Who should have got a drive?

Start, Melbourne, 2005

Start, Melbourne, 2005

It used to be a reliable conveyor belt: every year one or two of the top Formula 3 and Formula 3000 (once Formula 2, now GP2) drivers would make the step up to F1 together with a couple of the inevitable cash-rich rent-a-drivers.

Graduates from this route include Mika Hakkinen, Mark Webber, Nick Heidfeld, Rubens Barrichello, Jenson Button and Takuma Sato, all of who excelled in F3, or F3000, or both.

The past couple of years have seen this production line of champions become rather more confused. First, there has been an explosion in the number of Grand Prix feeder series: Euro F3000 (Felipe Massa), Dallara Nissan World Series (Tiago Monteiro) and even DTM in the case of Christijan Albers. Likewise the traditional paths remain, but in the past year have brought us the less-than-stellar talents of Christian Klien (European F3), Giorgio Pantano and Zsolt Baumgartner (both F3000). Money has always been essential to career development, but at present teams seem unusually afraid to take a risk, on underfunded, but talented young drivers.
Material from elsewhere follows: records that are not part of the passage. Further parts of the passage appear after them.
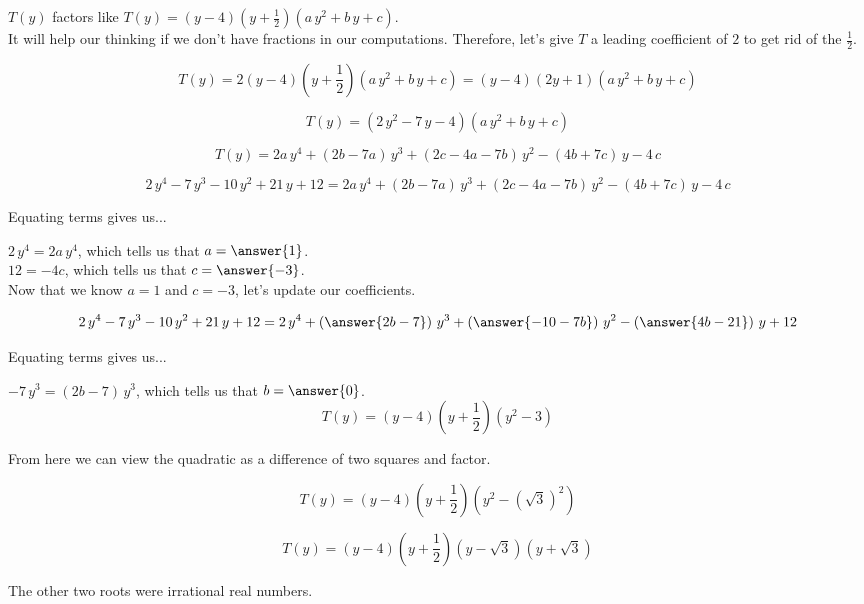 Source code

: \documentclass{ximera}
\begin{document}
\begin{explanation}



$T(y)$ factors like $T(y) = (y-4) \left(y+\frac{1}{2}\right) (a \, y^2 + b \, y + c)$. \\


It will help our thinking if we don't have fractions in our computations.  Therefore, let's give $T$ a leading coefficient of $2$ to get rid of the $\frac{1}{2}$.

\[
T(y) = 2 (y-4) \left(y+\frac{1}{2}\right) (a \, y^2 + b \, y + c) = (y-4) (2y+1) (a \, y^2 + b \, y + c)
\]


\[
T(y) = (2 \, y^2 - 7 \, y - 4) (a \, y^2 + b \, y + c)
\]




\[
T(y) = 2 a \, y^4 + (2 b - 7 a) \, y^3 + (2c - 4 a - 7 b) \, y^2 - (4 b + 7 c) \, y - 4 \, c
\]


\[
2\, y^4 - 7 \, y^3 - 10 \, y^2 + 21 \, y + 12 = 2 a \, y^4 + (2 b - 7 a) \, y^3 + (2 c - 4 a - 7 b) \, y^2 - (4 b + 7 c) \, y - 4 \, c
\]


Equating terms gives us...


$2 \, y^4 = 2 a \, y^4$, which tells us that $a = \answer{1}$. \\

$12 = -4 c$, which tells us that $c =  \answer{-3}$. \\



Now that we know $a = 1$ and $c = -3$, let's update our coefficients.


\[
2\, y^4 - 7 \, y^3 - 10 \, y^2 + 21 \, y + 12 = 2 \, y^4 + \left( \answer{2 b - 7 } \right) \, y^3 + \left( \answer{-10 - 7 b} \right) \, y^2 - \left( \answer{4 b - 21} \right) \, y + 12
\]




Equating terms gives us...


$-7 \, y^3 = (2 b - 7) \, y^3$, which tells us that $b = \answer{0}$. \\



\[
T(y) = (y-4) \left(y+\frac{1}{2}\right) (y^2  - 3)
\]


From here we can view the quadratic as a difference of two squares and factor. 



\[
T(y) = (y-4) \left(y+\frac{1}{2}\right) (y^2 - (\sqrt{3})^2)
\]



\[
T(y) = (y-4) \left(y+\frac{1}{2}\right) (y - \sqrt{3}) (y + \sqrt{3})
\]


The other two roots were irrational real numbers.


\end{explanation}
\end{document}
This has made it all rather confusing to identify rising talent, especially as there are very few series that pit a substantial number of hot new drivers against each other. Going into 2005 we have the surprising situation where the European and British F3 Champions, F3000 Champion and Dallara Nissan World Series Champion (or whatever it’s called now – Datsun Championship For Renault Development Drivers and Rich Spaniards?) not graduating to F1.

Admittedly F3000 was dire last year, but even so, Vitantonio Liuzzi’s domination clearly marks him out as a special talent worthy of a race seat. Jamie Green’s cruise to the European F3 title was even more impressive, so to be ‘rewarded’ with no more than a DTM drive is a disappointment. While the 2004 British F3 series was not a classic, there are a number of drivers knocking about who could ruffle some F1 feathers: James Rossiter, Adam Carroll and Danny Watts spring to mind. Perhaps the greatest injustice of all is the case of Heikki Kovalainen: 2004 Dallara Nissan Champion, who proved his worth by beating both Michael Schumacher and Sebastien Loeb in the Race of Champions in Paris last December. OK so it was an exhibition race, but I would have him in a Renault instead of Giancarlo Fisichella any day.

Of course its arguable these drivers didn’t get their shot because they were away from the F1 Paddock. But what of the drivers signed as test drivers on development schemes? The best example is BAR’s Anthony Davidson who finished 2nd in free practice at Monaco last year. Thanks to BAR’s reluctance to release him to another team, he is set for another year as a test driver, hoping above hope that Button walks at the end of 2005. Other test drivers suffering from invisibility issues include Frank Montagny who has talent in spades, achieving in 2003 what Kovalainen did in ’04. Likewise there is the luckless Bjorn Wirdheim who dominated the 2002 F3000 Championship, although his career was probably killed stone dead by that Monaco incident. Don’t forget about Ryan Briscoe too, who cruised to the 2003 European F3 Championship, but is now languishing in the IRL with Toyota.

Compared to 2004’s rookies the crop of 05 initially appears more promising. Albers is a top tin-top and sportscar racer who could be a surprise package. Minardi team mate Patrick Friesacher is not that shabby either, having picked up some strong F3000 results over the past few seasons, but he needs to stop crashing. At Jordan both Monteiro and Narain Karthikeyan are veteran junior formula racers with wins behind them. But both were soundly beaten by Kovalainen last season, and Karthikeyan could appear in the dictionary under journeyman. Of course India is potentially 1 billion more TV viewers, fag smokers and Fiat customers, so his drive is no surprise.

Grand Prix racing no longer seems to have natural wiltage, with drivers seemingly unaware of when to call it a day. Jarno Trulli and Ralf Schumacher are both good on their day, but neither has done enough to particularly warrant a multi-million pound transfer to Toyota. Likewise Jacques Villeneuve and David Coulthard – why? Both have no need for the money and have nothing to bring to the table for two teams that would benefit most from young, motivated, drivers. Both should disappear to Le Mans with the likes of Jean-Marc Gounon and Paul Belmondo.

An interesting caveat for this year will be the emergence of GP2 and A1GP, both of which promise to be a congregation point for talented young drivers. It will be fascinating to see how competitive these series are, and the destiny of their champions. GP2 with its promised Piquet Jnr vs Kovalainen showdown could prove the racing highlight of 2005. One can only hope that the GP2 grid is not filled out by wealthy make-weights and that A1GP manages a field full of quality, professional, young drivers and not just enthusiastic amateurs.

The talent is out there, all it needs is for some bravery on the part of team managers. They should take a risk on a young talent – after all, they could be the next Senna or Schumacher.